___ AVAILABLE RECORDS ___
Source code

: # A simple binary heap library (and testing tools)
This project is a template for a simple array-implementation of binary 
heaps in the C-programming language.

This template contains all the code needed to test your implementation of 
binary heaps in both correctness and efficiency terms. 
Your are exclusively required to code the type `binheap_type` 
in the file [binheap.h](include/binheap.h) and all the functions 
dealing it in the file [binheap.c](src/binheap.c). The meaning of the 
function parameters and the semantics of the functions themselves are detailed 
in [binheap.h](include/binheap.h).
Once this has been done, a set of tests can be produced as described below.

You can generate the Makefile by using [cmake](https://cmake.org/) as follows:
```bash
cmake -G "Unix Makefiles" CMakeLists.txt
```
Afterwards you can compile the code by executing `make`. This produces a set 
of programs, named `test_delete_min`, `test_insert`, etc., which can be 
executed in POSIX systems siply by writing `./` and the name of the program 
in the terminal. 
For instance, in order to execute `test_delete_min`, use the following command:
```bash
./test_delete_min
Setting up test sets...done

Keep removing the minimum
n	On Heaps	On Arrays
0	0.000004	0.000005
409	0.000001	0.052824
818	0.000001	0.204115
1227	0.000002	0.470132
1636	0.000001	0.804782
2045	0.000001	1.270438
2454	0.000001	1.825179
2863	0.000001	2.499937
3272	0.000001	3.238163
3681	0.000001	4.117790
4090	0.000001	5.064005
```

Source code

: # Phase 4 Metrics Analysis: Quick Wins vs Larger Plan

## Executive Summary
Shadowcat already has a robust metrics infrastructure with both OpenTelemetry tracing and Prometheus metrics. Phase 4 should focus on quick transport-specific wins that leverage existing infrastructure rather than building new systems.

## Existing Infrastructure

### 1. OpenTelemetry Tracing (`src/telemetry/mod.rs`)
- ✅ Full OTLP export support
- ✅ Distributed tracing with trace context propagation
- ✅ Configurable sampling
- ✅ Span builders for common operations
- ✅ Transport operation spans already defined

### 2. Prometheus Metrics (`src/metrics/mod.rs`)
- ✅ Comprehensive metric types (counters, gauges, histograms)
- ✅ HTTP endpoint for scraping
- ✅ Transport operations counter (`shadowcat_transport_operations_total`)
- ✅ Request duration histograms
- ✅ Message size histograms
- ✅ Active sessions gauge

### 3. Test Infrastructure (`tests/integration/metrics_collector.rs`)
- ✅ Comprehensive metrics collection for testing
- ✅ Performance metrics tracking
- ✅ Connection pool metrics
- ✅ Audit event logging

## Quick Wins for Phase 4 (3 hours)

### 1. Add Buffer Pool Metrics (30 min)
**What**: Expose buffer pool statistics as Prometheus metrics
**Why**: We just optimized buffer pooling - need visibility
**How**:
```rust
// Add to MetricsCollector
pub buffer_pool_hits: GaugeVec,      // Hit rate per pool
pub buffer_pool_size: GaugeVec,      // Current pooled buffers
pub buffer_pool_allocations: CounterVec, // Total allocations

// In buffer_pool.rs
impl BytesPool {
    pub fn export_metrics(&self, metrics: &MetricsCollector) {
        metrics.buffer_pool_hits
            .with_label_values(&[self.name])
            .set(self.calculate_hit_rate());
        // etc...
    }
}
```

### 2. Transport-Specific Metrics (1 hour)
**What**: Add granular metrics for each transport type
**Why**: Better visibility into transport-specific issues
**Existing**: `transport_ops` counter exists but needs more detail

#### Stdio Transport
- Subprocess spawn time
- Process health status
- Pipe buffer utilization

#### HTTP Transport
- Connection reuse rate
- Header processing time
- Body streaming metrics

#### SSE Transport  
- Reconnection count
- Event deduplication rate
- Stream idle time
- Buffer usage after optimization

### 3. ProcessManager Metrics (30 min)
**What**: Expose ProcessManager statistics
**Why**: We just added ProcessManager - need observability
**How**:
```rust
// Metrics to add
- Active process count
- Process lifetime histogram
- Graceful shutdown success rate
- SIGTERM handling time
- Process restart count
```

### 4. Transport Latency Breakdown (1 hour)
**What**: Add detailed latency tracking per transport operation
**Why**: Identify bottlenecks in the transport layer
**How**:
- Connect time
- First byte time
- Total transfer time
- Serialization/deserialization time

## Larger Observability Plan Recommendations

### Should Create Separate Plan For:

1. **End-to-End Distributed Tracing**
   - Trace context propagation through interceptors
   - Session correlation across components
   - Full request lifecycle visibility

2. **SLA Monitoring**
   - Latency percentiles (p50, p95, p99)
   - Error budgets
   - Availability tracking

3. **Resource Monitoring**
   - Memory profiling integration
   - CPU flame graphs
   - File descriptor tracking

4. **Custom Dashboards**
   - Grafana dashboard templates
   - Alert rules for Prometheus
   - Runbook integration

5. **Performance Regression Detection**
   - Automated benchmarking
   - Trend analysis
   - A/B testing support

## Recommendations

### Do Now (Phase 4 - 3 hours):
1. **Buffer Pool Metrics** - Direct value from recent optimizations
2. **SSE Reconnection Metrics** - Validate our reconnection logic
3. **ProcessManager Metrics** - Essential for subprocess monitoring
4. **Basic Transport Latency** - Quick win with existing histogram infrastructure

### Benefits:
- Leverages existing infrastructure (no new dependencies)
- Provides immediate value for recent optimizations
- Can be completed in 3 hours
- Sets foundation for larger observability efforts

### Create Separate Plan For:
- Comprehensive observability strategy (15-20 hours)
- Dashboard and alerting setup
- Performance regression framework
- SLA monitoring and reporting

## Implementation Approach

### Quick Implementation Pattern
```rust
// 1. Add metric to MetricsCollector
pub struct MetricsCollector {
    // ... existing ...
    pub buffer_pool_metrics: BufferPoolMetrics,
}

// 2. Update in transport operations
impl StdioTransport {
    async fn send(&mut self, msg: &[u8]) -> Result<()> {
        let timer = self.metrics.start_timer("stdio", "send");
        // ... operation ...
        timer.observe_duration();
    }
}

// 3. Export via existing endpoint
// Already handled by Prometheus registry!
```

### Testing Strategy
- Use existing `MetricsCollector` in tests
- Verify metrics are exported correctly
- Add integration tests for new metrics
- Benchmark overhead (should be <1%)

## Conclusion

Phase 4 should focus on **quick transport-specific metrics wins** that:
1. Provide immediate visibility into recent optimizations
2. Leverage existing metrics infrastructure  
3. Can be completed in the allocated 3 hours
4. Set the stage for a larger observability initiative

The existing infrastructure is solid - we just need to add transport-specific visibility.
___
### PROBLEM DETAILS
Copy the entries word for word. Start at the first line and end with the line containing "## Executive Summary".

### ANSWER AREA
Source code

: # A simple binary heap library (and testing tools)
This project is a template for a simple array-implementation of binary 
heaps in the C-programming language.

This template contains all the code needed to test your implementation of 
binary heaps in both correctness and efficiency terms. 
Your are exclusively required to code the type `binheap_type` 
in the file [binheap.h](include/binheap.h) and all the functions 
dealing it in the file [binheap.c](src/binheap.c). The meaning of the 
function parameters and the semantics of the functions themselves are detailed 
in [binheap.h](include/binheap.h).
Once this has been done, a set of tests can be produced as described below.

You can generate the Makefile by using [cmake](https://cmake.org/) as follows:
```bash
cmake -G "Unix Makefiles" CMakeLists.txt
```
Afterwards you can compile the code by executing `make`. This produces a set 
of programs, named `test_delete_min`, `test_insert`, etc., which can be 
executed in POSIX systems siply by writing `./` and the name of the program 
in the terminal. 
For instance, in order to execute `test_delete_min`, use the following command:
```bash
./test_delete_min
Setting up test sets...done

Keep removing the minimum
n	On Heaps	On Arrays
0	0.000004	0.000005
409	0.000001	0.052824
818	0.000001	0.204115
1227	0.000002	0.470132
1636	0.000001	0.804782
2045	0.000001	1.270438
2454	0.000001	1.825179
2863	0.000001	2.499937
3272	0.000001	3.238163
3681	0.000001	4.117790
4090	0.000001	5.064005
```

Source code

: # Phase 4 Metrics Analysis: Quick Wins vs Larger Plan

## Executive Summary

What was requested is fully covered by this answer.